Bus power from a venue

Lsly

Member
Hello all,

I'm wondering what guidelines there might be for installing bus power for a venue to the bus. We have always just provided a 50amp 250v 3 wire plus ground service. Now engineers are wanting GFCIs. This of course goes against what many of us understand about RVs and Busses and their systems. They actually installed a service and were confused as to why it's was tripping regularly.

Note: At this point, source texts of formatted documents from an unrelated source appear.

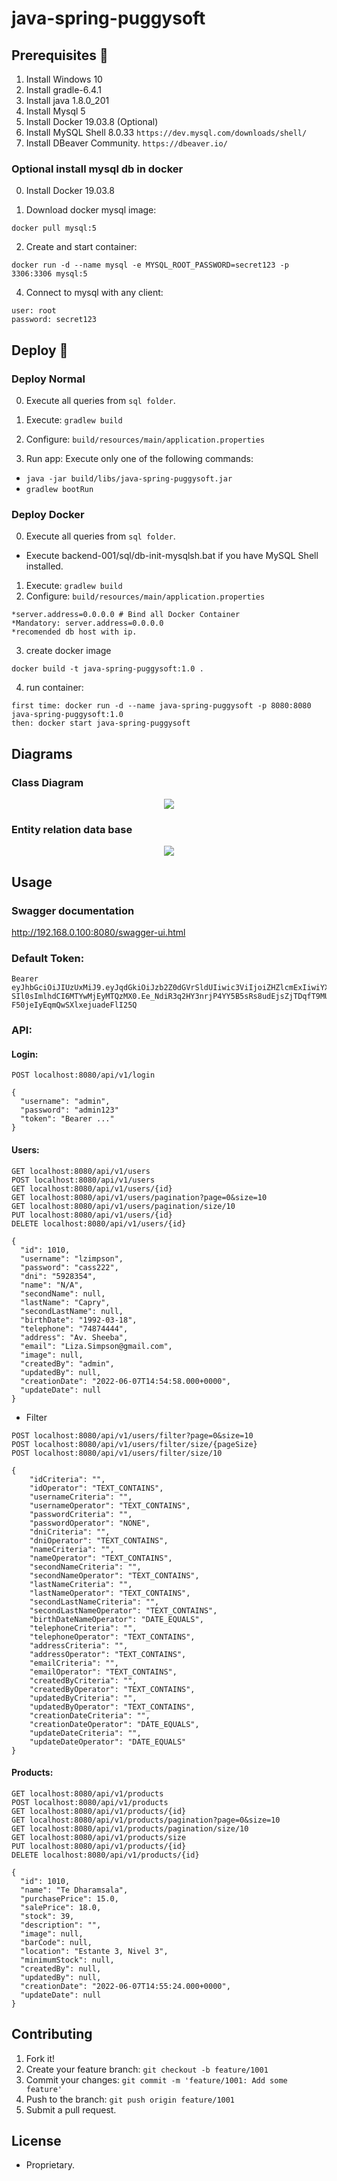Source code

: # java-spring-puggysoft

## Prerequisites 🔨

1. Install Windows 10
2. Install gradle-6.4.1
3. Install java 1.8.0_201
4. Install Mysql 5
5. Install Docker 19.03.8 (Optional)
6. Install MySQL Shell 8.0.33 ```https://dev.mysql.com/downloads/shell/```
7. Install DBeaver Community. ```https://dbeaver.io/```

### Optional install mysql db in docker

0. Install Docker 19.03.8

1. Download docker mysql image:

```
docker pull mysql:5
```

2. Create and start container:

```
docker run -d --name mysql -e MYSQL_ROOT_PASSWORD=secret123 -p 3306:3306 mysql:5
```

4. Connect to mysql with any client:

```
user: root 
password: secret123
```

## Deploy 🚀

### Deploy Normal

0. Execute all queries from ```sql folder```.
1. Execute: ```gradlew build```
2. Configure: ```build/resources/main/application.properties```

3. Run app: Execute only one of the following commands: 
  * ```java -jar build/libs/java-spring-puggysoft.jar```
  * ```gradlew bootRun```

### Deploy Docker
0. Execute all queries from ```sql folder```.
- Execute backend-001/sql/db-init-mysqlsh.bat if you have MySQL Shell installed.
1. Execute: ```gradlew build```
2. Configure: ```build/resources/main/application.properties```

```
*server.address=0.0.0.0 # Bind all Docker Container 
*Mandatory: server.address=0.0.0.0
*recomended db host with ip.
```

3. create docker image

```
docker build -t java-spring-puggysoft:1.0 .
```

4. run container:

```
first time: docker run -d --name java-spring-puggysoft -p 8080:8080 java-spring-puggysoft:1.0
then: docker start java-spring-puggysoft
```

## Diagrams

### Class Diagram

<p align="center">
  <img src="documents/class-diagram.jpg">
</p>

### Entity relation data base

<p align="center">
  <img src="documents/entity-relation-dbeaver.jpg">
</p>

## Usage

### Swagger documentation
 
http://192.168.0.100:8080/swagger-ui.html

### Default Token: 

```
Bearer eyJhbGciOiJIUzUxMiJ9.eyJqdGkiOiJzb2Z0dGVrSldUIiwic3ViIjoiZHZlcmExIiwiYXV0aG9yaXRpZXMiOlsiUk9MRV9VU0V
SIl0sImlhdCI6MTYwMjEyMTQzMX0.Ee_NdiR3q2HY3nrjP4YY5B5sRs8udEjsZjTDqfT9MUAp8yxWTJ1FYmZZb-F50jeIyEqmQwSXlxejuadeFlI25Q
```

### API:

#### Login:

```
POST localhost:8080/api/v1/login

{
  "username": "admin",
  "password": "admin123"
  "token": "Bearer ..."
}
```

#### Users:

```
GET localhost:8080/api/v1/users
POST localhost:8080/api/v1/users
GET localhost:8080/api/v1/users/{id}
GET localhost:8080/api/v1/users/pagination?page=0&size=10
GET localhost:8080/api/v1/users/pagination/size/10
PUT localhost:8080/api/v1/users/{id}
DELETE localhost:8080/api/v1/users/{id}

{
  "id": 1010,
  "username": "lzimpson",
  "password": "cass222",
  "dni": "5928354",
  "name": "N/A",
  "secondName": null,
  "lastName": "Capry",
  "secondLastName": null,
  "birthDate": "1992-03-18",
  "telephone": "74874444",
  "address": "Av. Sheeba",
  "email": "Liza.Simpson@gmail.com",
  "image": null,
  "createdBy": "admin",
  "updatedBy": null,
  "creationDate": "2022-06-07T14:54:58.000+0000",
  "updateDate": null
}
```

* Filter
```
POST localhost:8080/api/v1/users/filter?page=0&size=10
POST localhost:8080/api/v1/users/filter/size/{pageSize}
POST localhost:8080/api/v1/users/filter/size/10

{
    "idCriteria": "",
    "idOperator": "TEXT_CONTAINS",
    "usernameCriteria": "",
    "usernameOperator": "TEXT_CONTAINS",
    "passwordCriteria": "",
    "passwordOperator": "NONE",
    "dniCriteria": "",
    "dniOperator": "TEXT_CONTAINS",
    "nameCriteria": "",
    "nameOperator": "TEXT_CONTAINS",
    "secondNameCriteria": "",
    "secondNameOperator": "TEXT_CONTAINS",
    "lastNameCriteria": "",
    "lastNameOperator": "TEXT_CONTAINS",
    "secondLastNameCriteria": "",
    "secondLastNameOperator": "TEXT_CONTAINS",
    "birthDateNameOperator": "DATE_EQUALS",
    "telephoneCriteria": "",
    "telephoneOperator": "TEXT_CONTAINS",
    "addressCriteria": "",
    "addressOperator": "TEXT_CONTAINS",
    "emailCriteria": "",
    "emailOperator": "TEXT_CONTAINS",
    "createdByCriteria": "",
    "createdByOperator": "TEXT_CONTAINS",
    "updatedByCriteria": "",
    "updatedByOperator": "TEXT_CONTAINS",
    "creationDateCriteria": "",
    "creationDateOperator": "DATE_EQUALS",
    "updateDateCriteria": "",
    "updateDateOperator": "DATE_EQUALS"
}
```

#### Products:

```
GET localhost:8080/api/v1/products
POST localhost:8080/api/v1/products
GET localhost:8080/api/v1/products/{id}
GET localhost:8080/api/v1/products/pagination?page=0&size=10
GET localhost:8080/api/v1/products/pagination/size/10
GET localhost:8080/api/v1/products/size
PUT localhost:8080/api/v1/products/{id}
DELETE localhost:8080/api/v1/products/{id}

{
  "id": 1010,
  "name": "Te Dharamsala",
  "purchasePrice": 15.0,
  "salePrice": 18.0,
  "stock": 39,
  "description": "",
  "image": null,
  "barCode": null,
  "location": "Estante 3, Nivel 3",
  "minimumStock": null,
  "createdBy": null,
  "updatedBy": null,
  "creationDate": "2022-06-07T14:55:24.000+0000",
  "updateDate": null
}
```

## Contributing

1. Fork it!
2. Create your feature branch: `git checkout -b feature/1001`
3. Commit your changes: `git commit -m 'feature/1001: Add some feature'`
4. Push to the branch: `git push origin feature/1001`
5. Submit a pull request.

## License

- Proprietary.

Anyway, I feel that a sub panel then the branch circuits would be best. Any thoughts or systems that are compliant and working well? Code references are very helpful. As you can imagine there is no clear answer.........

Thanks
LSly
 
Here's a pertinent article. Receptacles for power feeds for RVs and mobile homes above 20A/120V are specifically exempted from requiring GFCI protection in the 2020 NEC (and, I believe, were not required to be so protected in previous revisions of the code as receptacles above 20A were not generally required to have GFCI protection in any typical case). Article 551.71 F is the specific code citation for RV parks.

My personal opinion is that GFCIs for RV receptacles make a lot of sense, even though they aren't required, as I suspect most cases of them tripping "at random" are actually due to faults in RV wiring that were lying latent: neutral/ground faults, possibly from miswired transfer swtiches; leaky heater elements in absorption fridges or in water heaters; water intrusion; or that sort of thing. I have not done extensive or non-extensive studies on the matter, though, and could be wrong. There are some situations where benign and reasonably expected leakage current from RFI filters on devices and from wiring capacitance or inductance could exceed a normal GFCI trip threshold, but to my guestimation they seem rather unlikely in most cases.

As I understand things, the typical way campgrounds are wired is to have a single rather large circuit (200A or so) feeding several sites, with typically preassembled RV power pedestal boxes connected to this feeder. Each box has rated breakers and 50A, 30A, and 20A receptacles--or possibly just 30A and 20A if it's not a 50A site. If I were wiring up receptacles for entertainment busses, I'd use these boxes and a similar overall approach.

(Incidentally, it is entirely permissible per the NEC for a 50A RV site to be fed from two phases of a 120/208 three phase system, in addition to the much more usual 120/240 split phase.)
 
Here's an article from Mike Sokol on that matter, who I would consider eminently qualified in this matter. This echoes the article that @DrewE just linked too.

Mike's opinion is generally that GFCI's are great on 20A circuits but on 30A and 50A circuits there's too much permissible leakage current for the GFCI's to avoid false trips and ultimately could lead to people lifting grounds and creating more dangerous circumstances. He would rather see GFCI's on individual circuits within the RV than upstream on a feeder circuit where those various leakage currents can sum together and cumulatively produce false trips.
 
Road house where I frequently work got some pushback from the Fire Marshall over not having GFCIs on their posts because it’s a “potentially wet” area. Electrician popped a GFCI breaker in at the panel instead and the fire Marshall said good enough. Probably best to check local code though.
 
The only shore power we have is inside our dock where its dry, but for us its just 14-50 connectors straight to a standard breaker. Our outside parking area we let generators run. We have fire marshals, engineers, and whatever around all the time and they have never brought up the GFCI thing. The buses do have protection... let them use it.
 
Hello all,

I'm wondering what guidelines there might be for installing bus power for a venue to the bus. We have always just provided a 50amp 250v 3 wire plus ground service. Now engineers are wanting GFCIs. This of course goes against what many of us understand about RVs and Busses and their systems. They actually installed a service and were confused as to why it's was tripping regularly.

Anyway, I feel that a sub panel then the branch circuits would be best. Any thoughts or systems that are compliant and working well? Code references are very helpful. As you can imagine there is no clear answer.........

Thanks
LSly

Buses and RVs have generators, shore power connection, and likely a battery bank feeding an inverter. The ground/neutral bonding is handled differently because the generator and inverter are considered "separately derived services" in Code. It's possible that the transfer switches in the bus are not set up to re-assign the neutral bond when on shore power, and that's what tripping a GFCI.

Have the engineers look at Code for RV parks, as that's the "occupancy". Shore power is not "for use by personnel" and a GFCI is not required. If they get all bent over the 20 amp outlet, it can be protected by a GFCI breaker.